_Exercise details:_ The records under this task must be duplicated exactly.

_The data:_
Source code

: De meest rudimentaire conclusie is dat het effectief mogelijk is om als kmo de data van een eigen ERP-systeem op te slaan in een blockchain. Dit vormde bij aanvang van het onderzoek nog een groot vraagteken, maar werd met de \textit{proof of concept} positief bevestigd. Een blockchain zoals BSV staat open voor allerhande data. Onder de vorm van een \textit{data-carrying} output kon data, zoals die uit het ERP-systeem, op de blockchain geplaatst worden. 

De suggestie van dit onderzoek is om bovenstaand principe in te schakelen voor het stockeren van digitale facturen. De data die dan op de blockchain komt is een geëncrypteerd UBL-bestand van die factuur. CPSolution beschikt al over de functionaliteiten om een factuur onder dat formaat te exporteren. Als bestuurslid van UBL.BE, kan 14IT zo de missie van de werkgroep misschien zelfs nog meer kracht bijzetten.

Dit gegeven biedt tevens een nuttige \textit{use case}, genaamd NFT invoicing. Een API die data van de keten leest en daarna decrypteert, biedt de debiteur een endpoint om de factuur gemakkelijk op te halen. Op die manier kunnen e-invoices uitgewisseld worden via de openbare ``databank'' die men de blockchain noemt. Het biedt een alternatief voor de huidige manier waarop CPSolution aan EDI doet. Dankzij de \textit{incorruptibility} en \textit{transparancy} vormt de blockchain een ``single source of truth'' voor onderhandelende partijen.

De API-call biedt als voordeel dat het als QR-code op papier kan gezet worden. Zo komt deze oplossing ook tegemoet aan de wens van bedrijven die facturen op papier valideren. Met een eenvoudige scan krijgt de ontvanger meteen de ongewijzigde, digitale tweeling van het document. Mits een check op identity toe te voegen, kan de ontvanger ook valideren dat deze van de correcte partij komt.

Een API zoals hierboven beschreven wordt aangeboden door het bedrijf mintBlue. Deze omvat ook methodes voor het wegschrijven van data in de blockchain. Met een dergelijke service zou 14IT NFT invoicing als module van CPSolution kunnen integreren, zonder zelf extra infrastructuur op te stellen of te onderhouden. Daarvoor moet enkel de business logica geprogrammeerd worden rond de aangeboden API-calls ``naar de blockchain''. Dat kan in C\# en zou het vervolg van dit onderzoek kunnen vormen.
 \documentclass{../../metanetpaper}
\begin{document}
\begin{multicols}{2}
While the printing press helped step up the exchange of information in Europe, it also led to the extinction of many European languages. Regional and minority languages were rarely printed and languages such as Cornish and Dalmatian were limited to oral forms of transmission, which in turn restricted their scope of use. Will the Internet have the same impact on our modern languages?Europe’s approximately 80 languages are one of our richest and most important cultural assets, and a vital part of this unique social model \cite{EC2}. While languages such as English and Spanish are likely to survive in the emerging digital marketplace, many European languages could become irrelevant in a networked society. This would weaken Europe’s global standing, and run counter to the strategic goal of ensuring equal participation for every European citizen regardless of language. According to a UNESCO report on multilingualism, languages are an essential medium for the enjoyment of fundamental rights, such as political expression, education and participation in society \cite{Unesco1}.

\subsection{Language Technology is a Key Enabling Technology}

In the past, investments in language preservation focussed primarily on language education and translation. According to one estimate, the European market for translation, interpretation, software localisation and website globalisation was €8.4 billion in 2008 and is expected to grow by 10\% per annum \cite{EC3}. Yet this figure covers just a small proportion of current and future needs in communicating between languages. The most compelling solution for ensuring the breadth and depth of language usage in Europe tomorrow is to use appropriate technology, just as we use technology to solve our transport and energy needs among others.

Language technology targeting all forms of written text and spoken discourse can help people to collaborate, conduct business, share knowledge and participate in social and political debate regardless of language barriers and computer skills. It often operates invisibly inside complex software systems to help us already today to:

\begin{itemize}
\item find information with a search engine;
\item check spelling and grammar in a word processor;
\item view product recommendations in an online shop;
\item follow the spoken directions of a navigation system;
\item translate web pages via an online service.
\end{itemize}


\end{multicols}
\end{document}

_Your solution:_
Source code

: De meest rudimentaire conclusie is dat het effectief mogelijk is om als kmo de data van een eigen ERP-systeem op te slaan in een blockchain. Dit vormde bij aanvang van het onderzoek nog een groot vraagteken, maar werd met de \textit{proof of concept} positief bevestigd. Een blockchain zoals BSV staat open voor allerhande data. Onder de vorm van een \textit{data-carrying} output kon data, zoals die uit het ERP-systeem, op de blockchain geplaatst worden. 

De suggestie van dit onderzoek is om bovenstaand principe in te schakelen voor het stockeren van digitale facturen. De data die dan op de blockchain komt is een geëncrypteerd UBL-bestand van die factuur. CPSolution beschikt al over de functionaliteiten om een factuur onder dat formaat te exporteren. Als bestuurslid van UBL.BE, kan 14IT zo de missie van de werkgroep misschien zelfs nog meer kracht bijzetten.

Dit gegeven biedt tevens een nuttige \textit{use case}, genaamd NFT invoicing. Een API die data van de keten leest en daarna decrypteert, biedt de debiteur een endpoint om de factuur gemakkelijk op te halen. Op die manier kunnen e-invoices uitgewisseld worden via de openbare ``databank'' die men de blockchain noemt. Het biedt een alternatief voor de huidige manier waarop CPSolution aan EDI doet. Dankzij de \textit{incorruptibility} en \textit{transparancy} vormt de blockchain een ``single source of truth'' voor onderhandelende partijen.

De API-call biedt als voordeel dat het als QR-code op papier kan gezet worden. Zo komt deze oplossing ook tegemoet aan de wens van bedrijven die facturen op papier valideren. Met een eenvoudige scan krijgt de ontvanger meteen de ongewijzigde, digitale tweeling van het document. Mits een check op identity toe te voegen, kan de ontvanger ook valideren dat deze van de correcte partij komt.

Een API zoals hierboven beschreven wordt aangeboden door het bedrijf mintBlue. Deze omvat ook methodes voor het wegschrijven van data in de blockchain. Met een dergelijke service zou 14IT NFT invoicing als module van CPSolution kunnen integreren, zonder zelf extra infrastructuur op te stellen of te onderhouden. Daarvoor moet enkel de business logica geprogrammeerd worden rond de aangeboden API-calls ``naar de blockchain''. Dat kan in C\# en zou het vervolg van dit onderzoek kunnen vormen.
 \documentclass{../../metanetpaper}
\begin{document}
\begin{multicols}{2}
While the printing press helped step up the exchange of information in Europe, it also led to the extinction of many European languages. Regional and minority languages were rarely printed and languages such as Cornish and Dalmatian were limited to oral forms of transmission, which in turn restricted their scope of use. Will the Internet have the same impact on our modern languages?Europe’s approximately 80 languages are one of our richest and most important cultural assets, and a vital part of this unique social model \cite{EC2}. While languages such as English and Spanish are likely to survive in the emerging digital marketplace, many European languages could become irrelevant in a networked society. This would weaken Europe’s global standing, and run counter to the strategic goal of ensuring equal participation for every European citizen regardless of language. According to a UNESCO report on multilingualism, languages are an essential medium for the enjoyment of fundamental rights, such as political expression, education and participation in society \cite{Unesco1}.

\subsection{Language Technology is a Key Enabling Technology}

In the past, investments in language preservation focussed primarily on language education and translation. According to one estimate, the European market for translation, interpretation, software localisation and website globalisation was €8.4 billion in 2008 and is expected to grow by 10\% per annum \cite{EC3}. Yet this figure covers just a small proportion of current and future needs in communicating between languages. The most compelling solution for ensuring the breadth and depth of language usage in Europe tomorrow is to use appropriate technology, just as we use technology to solve our transport and energy needs among others.

Language technology targeting all forms of written text and spoken discourse can help people to collaborate, conduct business, share knowledge and participate in social and political debate regardless of language barriers and computer skills. It often operates invisibly inside complex software systems to help us already today to:

\begin{itemize}
\item find information with a search engine;
\item check spelling and grammar in a word processor;
\item view product recommendations in an online shop;
\item follow the spoken directions of a navigation system;
\item translate web pages via an online service.
\end{itemize}


\end{multicols}
\end{document}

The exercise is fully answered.